Once you reach the line containing "-20°C to +60°C" in the data below, restate each line word for word up to and including the one containing "certifications, RoHS Compliant".
::::::::::
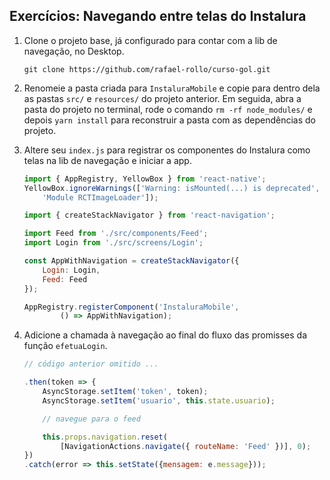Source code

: ## Exercícios: Navegando entre telas do Instalura
1. Clone o projeto base, já configurado para contar com a lib de navegação, no Desktop.
    
    ``` shell
    git clone https://github.com/rafael-rollo/curso-gol.git
    ```

1. Renomeie a pasta criada para `InstaluraMobile` e copie para dentro dela as pastas `src/` e `resources/` 
    do projeto anterior. Em seguida, abra a pasta do projeto no terminal, rode o comando `rm -rf node_modules/` e depois `yarn install` para reconstruir a pasta com as dependências do projeto.

1. Altere seu `index.js` para registrar os componentes do Instalura como telas na lib de navegação e iniciar a app.

    ``` javascript
    import { AppRegistry, YellowBox } from 'react-native';
    YellowBox.ignoreWarnings(['Warning: isMounted(...) is deprecated', 
        'Module RCTImageLoader']);

    import { createStackNavigator } from 'react-navigation';

    import Feed from './src/components/Feed';
    import Login from './src/screens/Login';

    const AppWithNavigation = createStackNavigator({
        Login: Login,
        Feed: Feed
    });

    AppRegistry.registerComponent('InstaluraMobile', 
            () => AppWithNavigation);
    ```

1. Adicione a chamada à navegação ao final do fluxo das promisses da função `efetuaLogin`.
    
    ``` javascript
    // código anterior omitido ...

    .then(token => {
        AsyncStorage.setItem('token', token);
        AsyncStorage.setItem('usuario', this.state.usuario);

        // navegue para o feed

        this.props.navigation.reset(
            [NavigationActions.navigate({ routeName: 'Feed' })], 0);
    })
    .catch(error => this.setState({mensagem: e.message}));
    ```

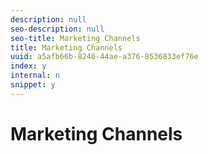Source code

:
 ```yaml
---
description: null
seo-description: null
seo-title: Marketing Channels
title: Marketing Channels
uuid: a5afb66b-8246-44ae-a376-8536833ef76e
index: y
internal: n
snippet: y
---
```


# Marketing Channels

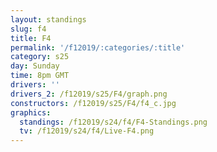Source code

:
 ```yaml
---
layout: standings
slug: f4
title: F4
permalink: '/f12019/:categories/:title'
category: s25
day: Sunday
time: 8pm GMT
drivers: ''
drivers_2: /f12019/s25/F4/graph.png
constructors: /f12019/s25/F4/f4_c.jpg
graphics:
  standings: /f12019/s24/f4/F4-Standings.png
  tv: /f12019/s24/f4/Live-F4.png
---
```


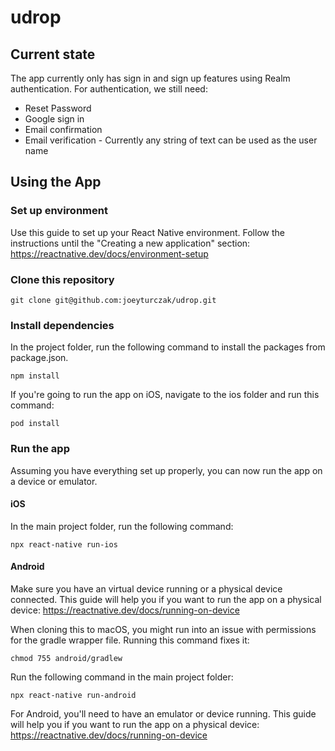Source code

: # udrop
## Current state
The app currently only has sign in and sign up features using Realm authentication.
For authentication, we still need:
- Reset Password
- Google sign in
- Email confirmation
- Email verification - Currently any string of text can be used as the user name

## Using the App
### Set up environment
Use this guide to set up your React Native environment. Follow the instructions until the "Creating a new application" section: \
https://reactnative.dev/docs/environment-setup

### Clone this repository
```
git clone git@github.com:joeyturczak/udrop.git
```

### Install dependencies
In the project folder, run the following command to install the packages from package.json.
```
npm install
```
If you're going to run the app on iOS, navigate to the ios folder and run this command:
```
pod install
```

### Run the app
Assuming you have everything set up properly, you can now run the app on a device or emulator.
#### iOS
In the main project folder, run the following command:
```
npx react-native run-ios
```
#### Android
Make sure you have an virtual device running or a physical device connected. This guide will help you if you want to run the app on a physical device:
https://reactnative.dev/docs/running-on-device

When cloning this to macOS, you might run into an issue with permissions for the gradle wrapper file. Running this command fixes it:
```
chmod 755 android/gradlew
```
Run the following command in the main project folder:
```
npx react-native run-android
```

For Android, you'll need to have an emulator or device running. This guide will help you if you want to run the app on a physical device:
https://reactnative.dev/docs/running-on-device

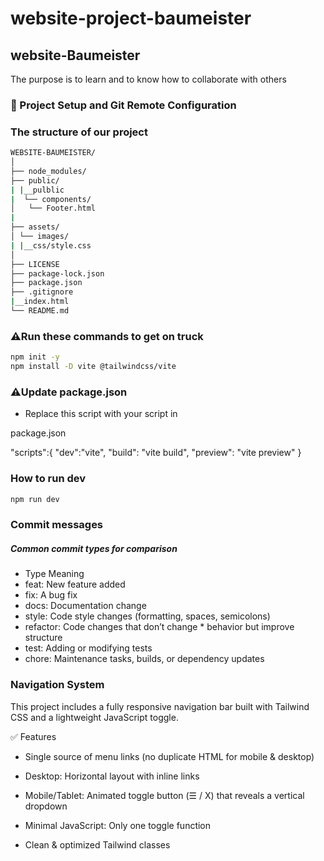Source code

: # website-project-baumeister

## website-Baumeister

The purpose is to learn and to know how to collaborate with others

### 🧭 Project Setup and Git Remote Configuration

### The structure of our project

```bash
WEBSITE-BAUMEISTER/
│
├── node_modules/
├── public/
| |__pulblic
|  └── components/
│   └── Footer.html
|
├── assets/
│ └── images/
| |__css/style.css
│
├── LICENSE
├── package-lock.json
├── package.json
├── .gitignore
|__index.html
└── README.md
```

### ⚠️Run these commands to get on truck

```bash
npm init -y
npm install -D vite @tailwindcss/vite
```

### ⚠️Update package.json

- Replace this script with your script in

package.json

"scripts":{
"dev":"vite",
"build": "vite build",
"preview": "vite preview"
}

### How to run dev

```bash
npm run dev
```

### Commit messages

##### Common commit types for comparison

- Type Meaning
- feat: New feature added
- fix: A bug fix
- docs: Documentation change
- style: Code style changes (formatting, spaces, semicolons)
- refactor: Code changes that don’t change \* behavior but improve structure
- test: Adding or modifying tests
- chore: Maintenance tasks, builds, or dependency updates

### Navigation System

This project includes a fully responsive navigation bar built with Tailwind CSS and a lightweight JavaScript toggle.

✅ Features

- Single source of menu links (no duplicate HTML for mobile & desktop)

- Desktop: Horizontal layout with inline links

- Mobile/Tablet: Animated toggle button (☰ / X) that reveals a vertical dropdown

- Minimal JavaScript: Only one toggle function

- Clean & optimized Tailwind classes
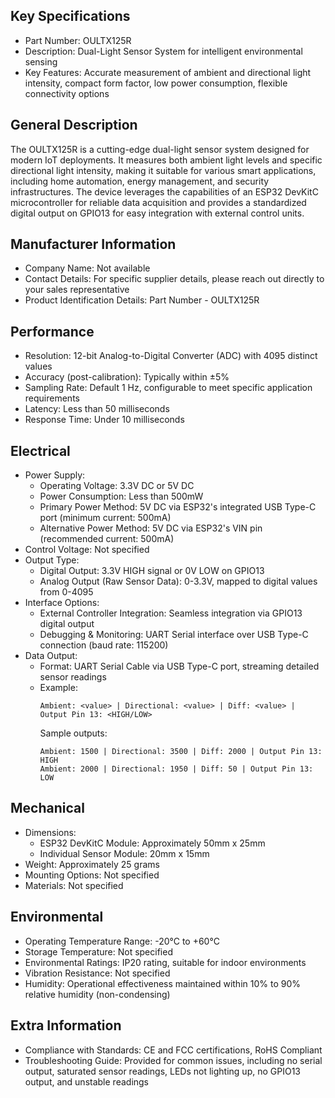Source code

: ## Key Specifications
* Part Number: OULTX125R
* Description: Dual-Light Sensor System for intelligent environmental sensing
* Key Features: Accurate measurement of ambient and directional light intensity, compact form factor, low power consumption, flexible connectivity options

## General Description
The OULTX125R is a cutting-edge dual-light sensor system designed for modern IoT deployments. It measures both ambient light levels and specific directional light intensity, making it suitable for various smart applications, including home automation, energy management, and security infrastructures. The device leverages the capabilities of an ESP32 DevKitC microcontroller for reliable data acquisition and provides a standardized digital output on GPIO13 for easy integration with external control units.

## Manufacturer Information
* Company Name: Not available
* Contact Details: For specific supplier details, please reach out directly to your sales representative
* Product Identification Details: Part Number - OULTX125R

## Performance
* Resolution: 12-bit Analog-to-Digital Converter (ADC) with 4095 distinct values
* Accuracy (post-calibration): Typically within ±5%
* Sampling Rate: Default 1 Hz, configurable to meet specific application requirements
* Latency: Less than 50 milliseconds
* Response Time: Under 10 milliseconds

## Electrical
* Power Supply: 
  - Operating Voltage: 3.3V DC or 5V DC
  - Power Consumption: Less than 500mW
  - Primary Power Method: 5V DC via ESP32's integrated USB Type-C port (minimum current: 500mA)
  - Alternative Power Method: 5V DC via ESP32's VIN pin (recommended current: 500mA)
* Control Voltage: Not specified
* Output Type: 
  - Digital Output: 3.3V HIGH signal or 0V LOW on GPIO13
  - Analog Output (Raw Sensor Data): 0-3.3V, mapped to digital values from 0-4095
* Interface Options: 
  - External Controller Integration: Seamless integration via GPIO13 digital output
  - Debugging & Monitoring: UART Serial interface over USB Type-C connection (baud rate: 115200)
* Data Output: 
  - Format: UART Serial Cable via USB Type-C port, streaming detailed sensor readings
  - Example:
    ```
    Ambient: <value> | Directional: <value> | Diff: <value> | Output Pin 13: <HIGH/LOW>
    ```
    Sample outputs:
    ```
    Ambient: 1500 | Directional: 3500 | Diff: 2000 | Output Pin 13: HIGH
    Ambient: 2000 | Directional: 1950 | Diff: 50 | Output Pin 13: LOW
    ```

## Mechanical
* Dimensions: 
  - ESP32 DevKitC Module: Approximately 50mm x 25mm
  - Individual Sensor Module: 20mm x 15mm
* Weight: Approximately 25 grams
* Mounting Options: Not specified
* Materials: Not specified

## Environmental
* Operating Temperature Range: -20°C to +60°C
* Storage Temperature: Not specified
* Environmental Ratings: IP20 rating, suitable for indoor environments
* Vibration Resistance: Not specified
* Humidity: Operational effectiveness maintained within 10% to 90% relative humidity (non-condensing)

## Extra Information
* Compliance with Standards: CE and FCC certifications, RoHS Compliant
* Troubleshooting Guide: Provided for common issues, including no serial output, saturated sensor readings, LEDs not lighting up, no GPIO13 output, and unstable readings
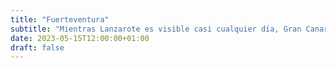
 ```yaml
---
title: "Fuerteventura"
subtitle: "Mientras Lanzarote es visible casi cualquier día, Gran Canaria y Tenerife suelen esconderse detrás de las nubes."
date: 2023-05-15T12:00:00+01:00
draft: false
---
```


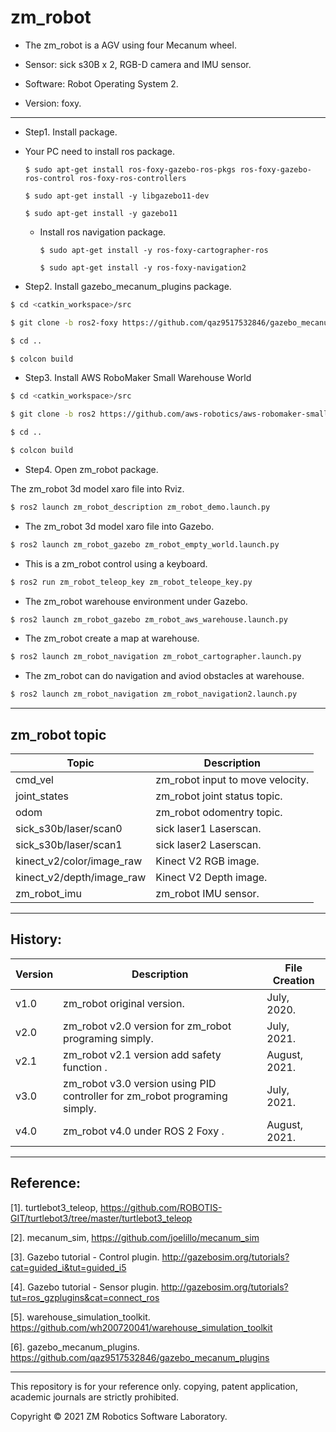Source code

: # zm_robot
- The zm_robot is a AGV using four Mecanum wheel.

- Sensor: sick s30B x 2, RGB-D camera and IMU sensor.

- Software: Robot Operating System 2.

- Version: foxy.

------

-  Step1. Install package.

- Your PC need to install ros package.

    ``` $ sudo apt-get install ros-foxy-gazebo-ros-pkgs ros-foxy-gazebo-ros-control ros-foxy-ros-controllers ```

    ``` $ sudo apt-get install -y libgazebo11-dev ```
    
    ``` $ sudo apt-get install -y gazebo11 ```

  - Install ros navigation package.

    ``` $ sudo apt-get install -y ros-foxy-cartographer-ros ```
  
    ``` $ sudo apt-get install -y ros-foxy-navigation2 ```

- Step2. Install gazebo_mecanum_plugins package.

``` bash
$ cd <catkin_workspace>/src
```

``` bash
$ git clone -b ros2-foxy https://github.com/qaz9517532846/gazebo_mecanum_plugins.git
```

``` bash
$ cd ..
```

``` bash
$ colcon build
```

- Step3. Install AWS RoboMaker Small Warehouse World

``` bash
$ cd <catkin_workspace>/src
```

``` bash
$ git clone -b ros2 https://github.com/aws-robotics/aws-robomaker-small-warehouse-world
```

``` bash
$ cd ..
```

``` bash
$ colcon build
```

- Step4. Open zm_robot package.

The zm_robot 3d model xaro file into Rviz.

``` bash
$ ros2 launch zm_robot_description zm_robot_demo.launch.py
```

- The zm_robot 3d model xaro file into Gazebo.

``` bash
$ ros2 launch zm_robot_gazebo zm_robot_empty_world.launch.py
```

- This is a zm_robot control using a keyboard.

``` bash
$ ros2 run zm_robot_teleop_key zm_robot_teleope_key.py
```

- The zm_robot warehouse environment under Gazebo.

``` bash
$ ros2 launch zm_robot_gazebo zm_robot_aws_warehouse.launch.py
```

- The zm_robot create a map at warehouse.

``` bash
$ ros2 launch zm_robot_navigation zm_robot_cartographer.launch.py
```

- The zm_robot can do navigation and aviod obstacles at warehouse.

``` bash
$ ros2 launch zm_robot_navigation zm_robot_navigation2.launch.py
```

------

## zm_robot topic

| Topic                              | Description                                                       |
| ---                                | ---                                                               | 
| cmd_vel                            | zm_robot input to move velocity.                                  |
| joint_states                       | zm_robot joint status topic.                                      |
| odom                               | zm_robot odomentry topic.                                         |
| sick_s30b/laser/scan0              | sick laser1 Laserscan.                                            |
| sick_s30b/laser/scan1              | sick laser2 Laserscan.                                            |
| kinect_v2/color/image_raw          | Kinect V2 RGB image.                                              |
| kinect_v2/depth/image_raw          | Kinect V2 Depth image.                                            |
| zm_robot_imu                       | zm_robot IMU sensor.                                              ||

------


## History:

| Version        | Description                                                                 | File Creation |
| ---            | ---                                                                         | ---           |
| v1.0           | zm_robot original version.                                                  | July, 2020.   |
| v2.0           | zm_robot v2.0 version for zm_robot programing simply.                       | July, 2021.   |
| v2.1           | zm_robot v2.1 version add safety function           .                       | August, 2021. |
| v3.0           | zm_robot v3.0 version using PID controller for zm_robot programing simply.  | July, 2021.   |
| v4.0           | zm_robot v4.0 under ROS 2 Foxy                      .                       | August, 2021. ||

------

## Reference:

[1]. turtlebot3_teleop, https://github.com/ROBOTIS-GIT/turtlebot3/tree/master/turtlebot3_teleop

[2]. mecanum_sim, https://github.com/joelillo/mecanum_sim

[3]. Gazebo tutorial - Control plugin. http://gazebosim.org/tutorials?cat=guided_i&tut=guided_i5

[4]. Gazebo tutorial - Sensor plugin. http://gazebosim.org/tutorials?tut=ros_gzplugins&cat=connect_ros

[5]. warehouse_simulation_toolkit. https://github.com/wh200720041/warehouse_simulation_toolkit

[6]. gazebo_mecanum_plugins. https://github.com/qaz9517532846/gazebo_mecanum_plugins

------

This repository is for your reference only. copying, patent application, academic journals are strictly prohibited.

Copyright © 2021 ZM Robotics Software Laboratory.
::::::::::
TASK RESULT:
* Operating Temperature Range: -20°C to +60°C
* Storage Temperature: Not specified
* Environmental Ratings: IP20 rating, suitable for indoor environments
* Vibration Resistance: Not specified
* Humidity: Operational effectiveness maintained within 10% to 90% relative humidity (non-condensing)

## Extra Information
* Compliance with Standards: CE and FCC certifications, RoHS Compliant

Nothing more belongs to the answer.